Required work: Find every line of the records that has "Both" and return it.

┌──

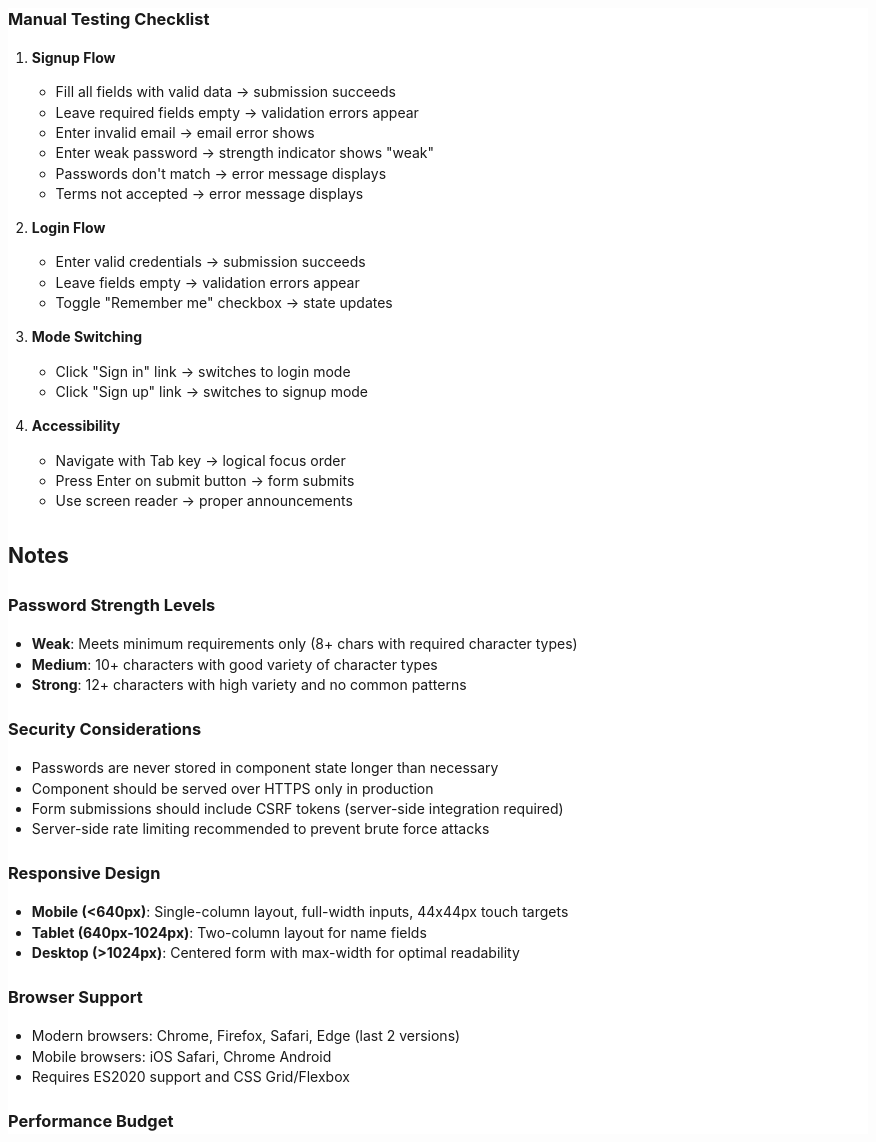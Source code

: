 ### Manual Testing Checklist

1. **Signup Flow**
   - Fill all fields with valid data → submission succeeds
   - Leave required fields empty → validation errors appear
   - Enter invalid email → email error shows
   - Enter weak password → strength indicator shows "weak"
   - Passwords don't match → error message displays
   - Terms not accepted → error message displays

2. **Login Flow**
   - Enter valid credentials → submission succeeds
   - Leave fields empty → validation errors appear
   - Toggle "Remember me" checkbox → state updates

3. **Mode Switching**
   - Click "Sign in" link → switches to login mode
   - Click "Sign up" link → switches to signup mode

4. **Accessibility**
   - Navigate with Tab key → logical focus order
   - Press Enter on submit button → form submits
   - Use screen reader → proper announcements

## Notes

### Password Strength Levels

- **Weak**: Meets minimum requirements only (8+ chars with required character types)
- **Medium**: 10+ characters with good variety of character types
- **Strong**: 12+ characters with high variety and no common patterns

### Security Considerations

- Passwords are never stored in component state longer than necessary
- Component should be served over HTTPS only in production
- Form submissions should include CSRF tokens (server-side integration required)
- Server-side rate limiting recommended to prevent brute force attacks

### Responsive Design

- **Mobile (<640px)**: Single-column layout, full-width inputs, 44x44px touch targets
- **Tablet (640px-1024px)**: Two-column layout for name fields
- **Desktop (>1024px)**: Centered form with max-width for optimal readability

### Browser Support

- Modern browsers: Chrome, Firefox, Safari, Edge (last 2 versions)
- Mobile browsers: iOS Safari, Chrome Android
- Requires ES2020 support and CSS Grid/Flexbox

### Performance Budget
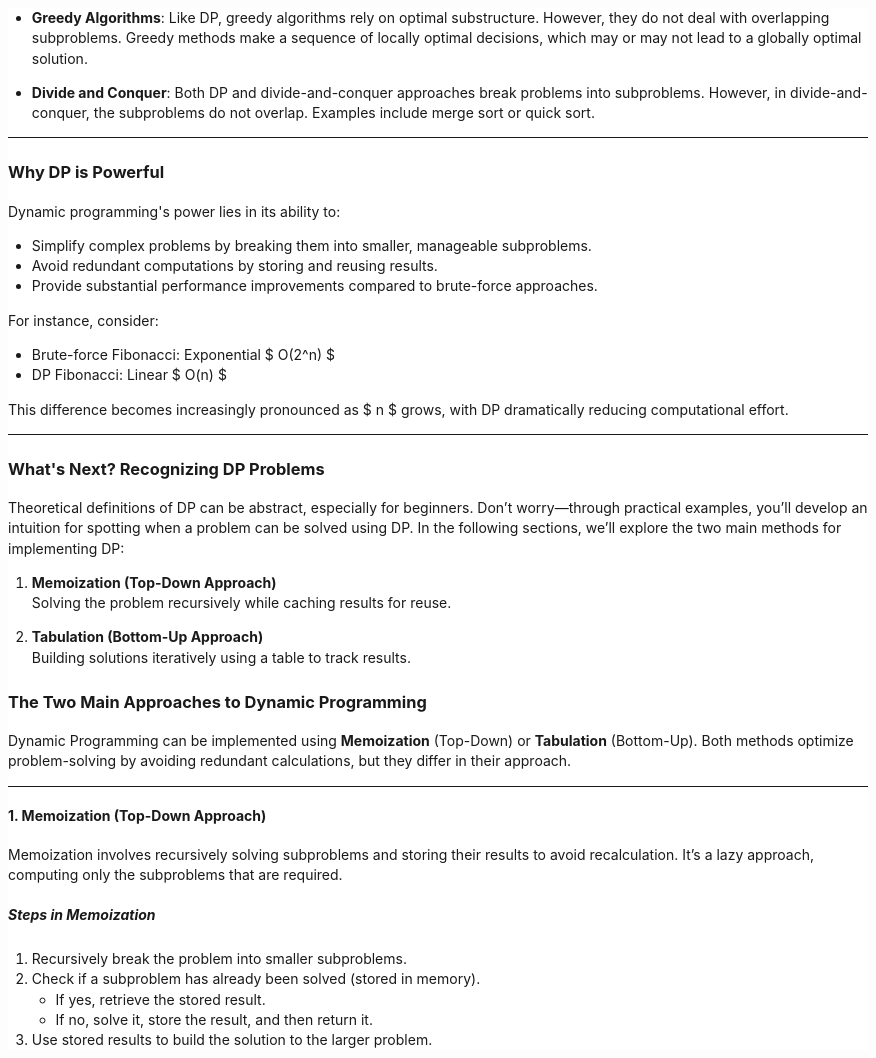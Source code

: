- **Greedy Algorithms**: Like DP, greedy algorithms rely on optimal substructure. However, they do not deal with overlapping subproblems. Greedy methods make a sequence of locally optimal decisions, which may or may not lead to a globally optimal solution.

- **Divide and Conquer**: Both DP and divide-and-conquer approaches break problems into subproblems. However, in divide-and-conquer, the subproblems do not overlap. Examples include merge sort or quick sort.

---

### **Why DP is Powerful**

Dynamic programming's power lies in its ability to:
- Simplify complex problems by breaking them into smaller, manageable subproblems.
- Avoid redundant computations by storing and reusing results.
- Provide substantial performance improvements compared to brute-force approaches.

For instance, consider:
- Brute-force Fibonacci: Exponential $ O(2^n) $
- DP Fibonacci: Linear $ O(n) $

This difference becomes increasingly pronounced as $ n $ grows, with DP dramatically reducing computational effort.

---

### **What's Next? Recognizing DP Problems**

Theoretical definitions of DP can be abstract, especially for beginners. Don’t worry—through practical examples, you’ll develop an intuition for spotting when a problem can be solved using DP. In the following sections, we’ll explore the two main methods for implementing DP:
1. **Memoization (Top-Down Approach)**  
   Solving the problem recursively while caching results for reuse.

2. **Tabulation (Bottom-Up Approach)**  
   Building solutions iteratively using a table to track results.

### **The Two Main Approaches to Dynamic Programming**

Dynamic Programming can be implemented using **Memoization** (Top-Down) or **Tabulation** (Bottom-Up). Both methods optimize problem-solving by avoiding redundant calculations, but they differ in their approach.

---

#### **1. Memoization (Top-Down Approach)**

Memoization involves recursively solving subproblems and storing their results to avoid recalculation. It’s a lazy approach, computing only the subproblems that are required.

##### **Steps in Memoization**
1. Recursively break the problem into smaller subproblems.
2. Check if a subproblem has already been solved (stored in memory).
    - If yes, retrieve the stored result.
    - If no, solve it, store the result, and then return it.
3. Use stored results to build the solution to the larger problem.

└──

Task answer:
- **Divide and Conquer**: Both DP and divide-and-conquer approaches break problems into subproblems. However, in divide-and-conquer, the subproblems do not overlap. Examples include merge sort or quick sort.
Dynamic Programming can be implemented using **Memoization** (Top-Down) or **Tabulation** (Bottom-Up). Both methods optimize problem-solving by avoiding redundant calculations, but they differ in their approach.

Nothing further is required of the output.